(WORK REQUIRED) Each line in the listing below that contains "attached" should be returned.

------ SUPPLIED MATERIAL

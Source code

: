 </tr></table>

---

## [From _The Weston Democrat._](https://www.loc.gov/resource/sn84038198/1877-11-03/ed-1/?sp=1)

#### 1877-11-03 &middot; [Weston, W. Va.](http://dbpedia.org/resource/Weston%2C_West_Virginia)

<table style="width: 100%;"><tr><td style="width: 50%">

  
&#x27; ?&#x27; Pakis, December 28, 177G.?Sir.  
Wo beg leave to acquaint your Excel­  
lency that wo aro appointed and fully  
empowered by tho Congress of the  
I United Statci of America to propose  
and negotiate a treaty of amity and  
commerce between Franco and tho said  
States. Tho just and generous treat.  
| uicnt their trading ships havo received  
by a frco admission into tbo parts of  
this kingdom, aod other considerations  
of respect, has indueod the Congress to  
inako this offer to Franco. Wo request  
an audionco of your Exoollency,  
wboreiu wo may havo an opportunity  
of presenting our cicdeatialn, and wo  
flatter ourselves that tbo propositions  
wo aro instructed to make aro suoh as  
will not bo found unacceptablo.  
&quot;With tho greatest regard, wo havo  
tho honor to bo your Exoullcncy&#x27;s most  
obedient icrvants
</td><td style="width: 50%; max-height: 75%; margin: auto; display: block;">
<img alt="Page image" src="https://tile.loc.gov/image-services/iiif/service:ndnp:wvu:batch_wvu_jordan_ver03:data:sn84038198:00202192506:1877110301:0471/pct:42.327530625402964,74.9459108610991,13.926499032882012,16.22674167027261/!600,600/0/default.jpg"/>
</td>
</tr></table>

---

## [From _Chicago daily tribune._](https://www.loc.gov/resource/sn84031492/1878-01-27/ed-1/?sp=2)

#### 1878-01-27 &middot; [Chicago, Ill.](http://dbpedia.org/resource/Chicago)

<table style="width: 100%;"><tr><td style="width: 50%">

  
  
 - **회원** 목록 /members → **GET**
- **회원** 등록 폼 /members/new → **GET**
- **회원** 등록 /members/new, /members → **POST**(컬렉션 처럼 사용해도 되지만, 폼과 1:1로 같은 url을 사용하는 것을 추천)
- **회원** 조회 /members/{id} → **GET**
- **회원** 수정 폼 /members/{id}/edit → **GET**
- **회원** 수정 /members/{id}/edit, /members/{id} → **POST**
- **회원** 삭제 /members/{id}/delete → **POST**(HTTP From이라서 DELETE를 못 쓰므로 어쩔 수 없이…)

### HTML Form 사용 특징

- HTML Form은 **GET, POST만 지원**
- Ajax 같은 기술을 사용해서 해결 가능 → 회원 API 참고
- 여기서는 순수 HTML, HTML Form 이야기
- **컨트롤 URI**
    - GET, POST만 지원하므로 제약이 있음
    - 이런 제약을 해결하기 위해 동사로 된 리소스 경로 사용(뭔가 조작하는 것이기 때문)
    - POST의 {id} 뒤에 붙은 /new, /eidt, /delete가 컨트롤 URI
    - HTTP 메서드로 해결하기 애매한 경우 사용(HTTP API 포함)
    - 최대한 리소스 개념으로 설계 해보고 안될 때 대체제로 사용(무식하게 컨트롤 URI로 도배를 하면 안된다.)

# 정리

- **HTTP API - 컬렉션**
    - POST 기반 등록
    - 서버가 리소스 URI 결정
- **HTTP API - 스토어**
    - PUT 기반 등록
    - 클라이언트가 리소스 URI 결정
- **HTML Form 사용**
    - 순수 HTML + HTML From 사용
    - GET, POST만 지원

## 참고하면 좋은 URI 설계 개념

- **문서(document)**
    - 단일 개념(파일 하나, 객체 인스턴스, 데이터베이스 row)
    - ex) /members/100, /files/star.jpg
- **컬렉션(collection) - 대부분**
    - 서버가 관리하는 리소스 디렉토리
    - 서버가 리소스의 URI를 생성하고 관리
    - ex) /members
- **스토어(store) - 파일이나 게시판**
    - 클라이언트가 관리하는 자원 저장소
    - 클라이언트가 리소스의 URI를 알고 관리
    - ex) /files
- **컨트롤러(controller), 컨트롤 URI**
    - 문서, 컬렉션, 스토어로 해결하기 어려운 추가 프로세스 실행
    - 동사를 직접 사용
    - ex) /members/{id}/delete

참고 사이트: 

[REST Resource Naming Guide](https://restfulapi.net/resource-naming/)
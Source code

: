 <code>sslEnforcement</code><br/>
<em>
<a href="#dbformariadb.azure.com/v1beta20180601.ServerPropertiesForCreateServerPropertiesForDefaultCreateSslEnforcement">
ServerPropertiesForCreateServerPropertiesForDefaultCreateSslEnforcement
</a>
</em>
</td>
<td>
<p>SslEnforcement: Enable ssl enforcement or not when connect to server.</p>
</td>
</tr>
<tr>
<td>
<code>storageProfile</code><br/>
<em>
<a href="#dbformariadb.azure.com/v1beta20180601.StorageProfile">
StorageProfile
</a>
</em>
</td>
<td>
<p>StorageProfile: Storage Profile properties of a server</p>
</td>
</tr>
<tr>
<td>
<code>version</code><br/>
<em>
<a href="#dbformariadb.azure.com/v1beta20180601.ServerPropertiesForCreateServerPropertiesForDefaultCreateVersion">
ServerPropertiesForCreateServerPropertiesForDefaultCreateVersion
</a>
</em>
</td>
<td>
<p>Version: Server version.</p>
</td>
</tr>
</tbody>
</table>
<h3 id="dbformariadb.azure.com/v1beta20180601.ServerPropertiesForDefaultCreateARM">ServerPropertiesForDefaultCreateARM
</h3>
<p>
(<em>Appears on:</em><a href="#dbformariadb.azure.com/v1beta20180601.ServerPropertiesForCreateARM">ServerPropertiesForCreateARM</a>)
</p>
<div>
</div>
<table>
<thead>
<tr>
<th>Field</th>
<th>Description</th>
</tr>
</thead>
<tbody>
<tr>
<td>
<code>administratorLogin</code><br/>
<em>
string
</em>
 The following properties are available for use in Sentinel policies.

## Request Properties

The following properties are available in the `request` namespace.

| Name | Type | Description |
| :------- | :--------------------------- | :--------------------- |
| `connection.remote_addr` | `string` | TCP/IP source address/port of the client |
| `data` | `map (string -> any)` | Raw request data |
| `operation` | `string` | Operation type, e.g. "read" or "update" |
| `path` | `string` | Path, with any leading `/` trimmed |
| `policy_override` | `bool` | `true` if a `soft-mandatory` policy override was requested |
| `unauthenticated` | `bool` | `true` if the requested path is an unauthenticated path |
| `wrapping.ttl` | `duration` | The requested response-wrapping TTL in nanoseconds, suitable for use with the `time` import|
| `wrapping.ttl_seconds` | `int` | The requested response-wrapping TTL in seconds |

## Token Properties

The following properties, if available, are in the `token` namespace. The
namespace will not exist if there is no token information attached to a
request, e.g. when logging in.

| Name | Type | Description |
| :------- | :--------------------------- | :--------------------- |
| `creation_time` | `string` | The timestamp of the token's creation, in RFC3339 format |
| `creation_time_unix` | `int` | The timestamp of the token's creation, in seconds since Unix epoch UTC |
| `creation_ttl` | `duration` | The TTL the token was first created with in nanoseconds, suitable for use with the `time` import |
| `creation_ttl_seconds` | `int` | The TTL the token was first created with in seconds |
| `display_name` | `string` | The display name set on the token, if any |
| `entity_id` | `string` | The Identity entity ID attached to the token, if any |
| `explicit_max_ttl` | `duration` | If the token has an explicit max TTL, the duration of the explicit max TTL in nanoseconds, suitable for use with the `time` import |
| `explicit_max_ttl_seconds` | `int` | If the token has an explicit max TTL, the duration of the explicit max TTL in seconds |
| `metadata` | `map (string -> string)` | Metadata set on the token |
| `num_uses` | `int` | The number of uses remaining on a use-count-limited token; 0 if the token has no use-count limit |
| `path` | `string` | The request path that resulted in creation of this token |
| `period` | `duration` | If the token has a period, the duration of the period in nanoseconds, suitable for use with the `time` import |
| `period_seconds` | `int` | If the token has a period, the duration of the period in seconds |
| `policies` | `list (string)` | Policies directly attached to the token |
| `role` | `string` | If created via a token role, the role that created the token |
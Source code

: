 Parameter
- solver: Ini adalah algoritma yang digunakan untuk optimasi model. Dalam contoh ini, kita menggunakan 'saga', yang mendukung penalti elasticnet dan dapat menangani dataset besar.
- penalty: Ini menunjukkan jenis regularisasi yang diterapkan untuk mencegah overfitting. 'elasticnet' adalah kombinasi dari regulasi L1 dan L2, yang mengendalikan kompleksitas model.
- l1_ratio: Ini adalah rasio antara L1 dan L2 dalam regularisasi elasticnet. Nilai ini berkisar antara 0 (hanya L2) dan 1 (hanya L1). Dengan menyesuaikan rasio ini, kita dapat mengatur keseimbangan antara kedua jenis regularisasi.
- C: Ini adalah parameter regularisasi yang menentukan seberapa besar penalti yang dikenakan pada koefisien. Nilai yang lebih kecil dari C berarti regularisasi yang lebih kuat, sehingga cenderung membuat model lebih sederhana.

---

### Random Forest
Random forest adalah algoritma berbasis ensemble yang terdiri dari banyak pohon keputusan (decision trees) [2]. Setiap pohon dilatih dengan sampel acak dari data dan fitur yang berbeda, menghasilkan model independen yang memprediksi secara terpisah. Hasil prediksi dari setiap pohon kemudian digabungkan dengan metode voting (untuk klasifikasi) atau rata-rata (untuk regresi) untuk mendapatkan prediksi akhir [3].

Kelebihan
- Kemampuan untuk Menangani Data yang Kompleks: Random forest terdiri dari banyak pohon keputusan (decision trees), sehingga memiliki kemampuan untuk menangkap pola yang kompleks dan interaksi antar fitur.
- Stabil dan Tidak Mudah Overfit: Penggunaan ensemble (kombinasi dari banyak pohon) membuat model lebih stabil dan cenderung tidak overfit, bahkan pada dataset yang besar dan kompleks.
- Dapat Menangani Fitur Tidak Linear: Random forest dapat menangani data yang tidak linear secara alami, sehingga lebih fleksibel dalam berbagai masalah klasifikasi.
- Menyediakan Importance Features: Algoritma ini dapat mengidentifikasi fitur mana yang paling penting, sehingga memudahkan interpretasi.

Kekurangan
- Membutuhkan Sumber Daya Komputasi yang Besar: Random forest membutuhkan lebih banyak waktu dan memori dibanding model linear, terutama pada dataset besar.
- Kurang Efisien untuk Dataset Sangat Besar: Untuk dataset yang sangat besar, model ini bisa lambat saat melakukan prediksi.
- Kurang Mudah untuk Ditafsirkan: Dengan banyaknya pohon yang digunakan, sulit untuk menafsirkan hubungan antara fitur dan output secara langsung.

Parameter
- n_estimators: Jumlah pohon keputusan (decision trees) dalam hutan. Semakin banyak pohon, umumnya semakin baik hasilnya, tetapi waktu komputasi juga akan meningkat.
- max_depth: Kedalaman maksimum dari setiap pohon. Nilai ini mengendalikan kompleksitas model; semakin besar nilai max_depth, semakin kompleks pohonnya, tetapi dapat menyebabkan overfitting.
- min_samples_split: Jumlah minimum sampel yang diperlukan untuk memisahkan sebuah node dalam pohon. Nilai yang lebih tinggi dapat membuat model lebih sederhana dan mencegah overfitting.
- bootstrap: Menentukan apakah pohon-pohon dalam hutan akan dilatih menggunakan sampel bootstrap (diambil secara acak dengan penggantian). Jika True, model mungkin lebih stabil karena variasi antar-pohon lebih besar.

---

------------

(TASK RESPONSE)
namespace will not exist if there is no token information attached to a
| `entity_id` | `string` | The Identity entity ID attached to the token, if any |
| `policies` | `list (string)` | Policies directly attached to the token |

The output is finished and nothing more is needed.